====== Entries provided ======

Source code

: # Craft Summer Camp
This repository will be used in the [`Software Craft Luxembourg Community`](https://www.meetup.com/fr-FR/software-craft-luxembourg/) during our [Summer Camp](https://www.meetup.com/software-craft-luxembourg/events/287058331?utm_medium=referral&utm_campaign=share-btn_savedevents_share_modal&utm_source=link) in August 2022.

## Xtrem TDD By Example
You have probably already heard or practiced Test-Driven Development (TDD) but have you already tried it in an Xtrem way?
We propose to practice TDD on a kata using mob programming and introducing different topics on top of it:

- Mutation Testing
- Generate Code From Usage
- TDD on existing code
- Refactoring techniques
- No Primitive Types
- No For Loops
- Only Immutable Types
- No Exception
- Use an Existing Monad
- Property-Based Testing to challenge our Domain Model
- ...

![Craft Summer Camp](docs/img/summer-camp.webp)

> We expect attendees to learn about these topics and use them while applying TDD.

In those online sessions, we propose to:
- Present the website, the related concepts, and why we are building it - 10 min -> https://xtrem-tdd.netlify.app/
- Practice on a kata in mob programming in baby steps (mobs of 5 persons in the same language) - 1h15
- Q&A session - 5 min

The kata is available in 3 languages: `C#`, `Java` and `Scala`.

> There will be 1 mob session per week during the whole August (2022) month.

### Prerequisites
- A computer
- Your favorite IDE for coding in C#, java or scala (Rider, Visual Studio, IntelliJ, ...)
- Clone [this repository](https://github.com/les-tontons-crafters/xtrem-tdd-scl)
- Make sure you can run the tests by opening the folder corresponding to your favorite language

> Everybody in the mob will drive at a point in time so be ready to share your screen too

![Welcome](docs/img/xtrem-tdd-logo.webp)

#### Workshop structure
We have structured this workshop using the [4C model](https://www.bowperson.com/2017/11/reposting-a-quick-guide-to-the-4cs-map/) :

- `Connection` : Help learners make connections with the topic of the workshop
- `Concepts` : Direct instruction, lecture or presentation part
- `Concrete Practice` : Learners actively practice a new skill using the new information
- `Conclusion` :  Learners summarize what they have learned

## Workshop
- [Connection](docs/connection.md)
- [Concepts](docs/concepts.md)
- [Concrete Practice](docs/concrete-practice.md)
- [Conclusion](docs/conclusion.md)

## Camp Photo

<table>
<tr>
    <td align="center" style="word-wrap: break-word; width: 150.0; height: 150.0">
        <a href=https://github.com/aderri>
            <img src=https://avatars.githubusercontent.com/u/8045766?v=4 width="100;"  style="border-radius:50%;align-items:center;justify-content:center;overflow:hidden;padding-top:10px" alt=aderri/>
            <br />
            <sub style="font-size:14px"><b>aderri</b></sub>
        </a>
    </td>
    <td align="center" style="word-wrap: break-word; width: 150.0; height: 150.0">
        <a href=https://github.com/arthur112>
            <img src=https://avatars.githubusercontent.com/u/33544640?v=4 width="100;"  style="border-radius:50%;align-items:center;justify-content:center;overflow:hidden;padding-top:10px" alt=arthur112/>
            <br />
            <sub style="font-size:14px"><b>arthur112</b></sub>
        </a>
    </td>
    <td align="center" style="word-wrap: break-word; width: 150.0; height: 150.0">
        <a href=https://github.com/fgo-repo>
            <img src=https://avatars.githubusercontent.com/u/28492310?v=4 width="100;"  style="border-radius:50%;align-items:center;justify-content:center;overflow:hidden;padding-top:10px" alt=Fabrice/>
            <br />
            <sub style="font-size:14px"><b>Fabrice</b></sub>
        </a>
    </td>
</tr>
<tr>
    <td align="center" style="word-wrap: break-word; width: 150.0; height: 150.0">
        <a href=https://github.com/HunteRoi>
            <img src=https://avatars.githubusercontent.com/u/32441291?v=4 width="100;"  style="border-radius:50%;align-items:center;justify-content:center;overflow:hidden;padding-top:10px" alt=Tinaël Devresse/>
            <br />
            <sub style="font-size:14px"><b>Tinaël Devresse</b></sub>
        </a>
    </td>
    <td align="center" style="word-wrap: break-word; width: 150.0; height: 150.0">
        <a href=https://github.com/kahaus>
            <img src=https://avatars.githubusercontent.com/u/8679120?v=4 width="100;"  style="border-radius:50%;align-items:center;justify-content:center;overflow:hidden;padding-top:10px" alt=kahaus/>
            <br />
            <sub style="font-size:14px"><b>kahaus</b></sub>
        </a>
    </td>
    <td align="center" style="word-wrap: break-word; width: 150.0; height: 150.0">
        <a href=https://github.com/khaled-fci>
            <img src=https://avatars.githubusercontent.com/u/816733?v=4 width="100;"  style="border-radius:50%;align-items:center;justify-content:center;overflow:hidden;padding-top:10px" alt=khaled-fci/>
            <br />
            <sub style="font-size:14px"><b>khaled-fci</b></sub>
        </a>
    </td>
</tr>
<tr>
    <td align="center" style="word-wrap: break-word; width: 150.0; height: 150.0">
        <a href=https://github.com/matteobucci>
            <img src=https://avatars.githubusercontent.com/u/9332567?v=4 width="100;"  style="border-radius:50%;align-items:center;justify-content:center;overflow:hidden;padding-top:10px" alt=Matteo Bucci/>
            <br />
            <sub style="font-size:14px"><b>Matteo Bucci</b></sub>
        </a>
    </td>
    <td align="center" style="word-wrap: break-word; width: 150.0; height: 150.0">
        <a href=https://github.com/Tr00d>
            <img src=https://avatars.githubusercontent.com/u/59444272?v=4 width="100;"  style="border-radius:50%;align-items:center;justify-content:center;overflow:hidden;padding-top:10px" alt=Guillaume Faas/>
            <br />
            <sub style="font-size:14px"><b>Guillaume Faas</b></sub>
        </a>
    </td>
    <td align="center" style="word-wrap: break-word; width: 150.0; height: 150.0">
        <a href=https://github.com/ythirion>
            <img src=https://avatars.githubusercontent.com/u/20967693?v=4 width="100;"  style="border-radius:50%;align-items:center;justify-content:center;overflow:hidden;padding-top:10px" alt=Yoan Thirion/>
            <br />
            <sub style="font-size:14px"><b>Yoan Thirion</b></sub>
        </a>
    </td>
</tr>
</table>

======

**What you should do:** Count the lines above that contain "share" and reply with the figure alone.

**Solution to this task:** 2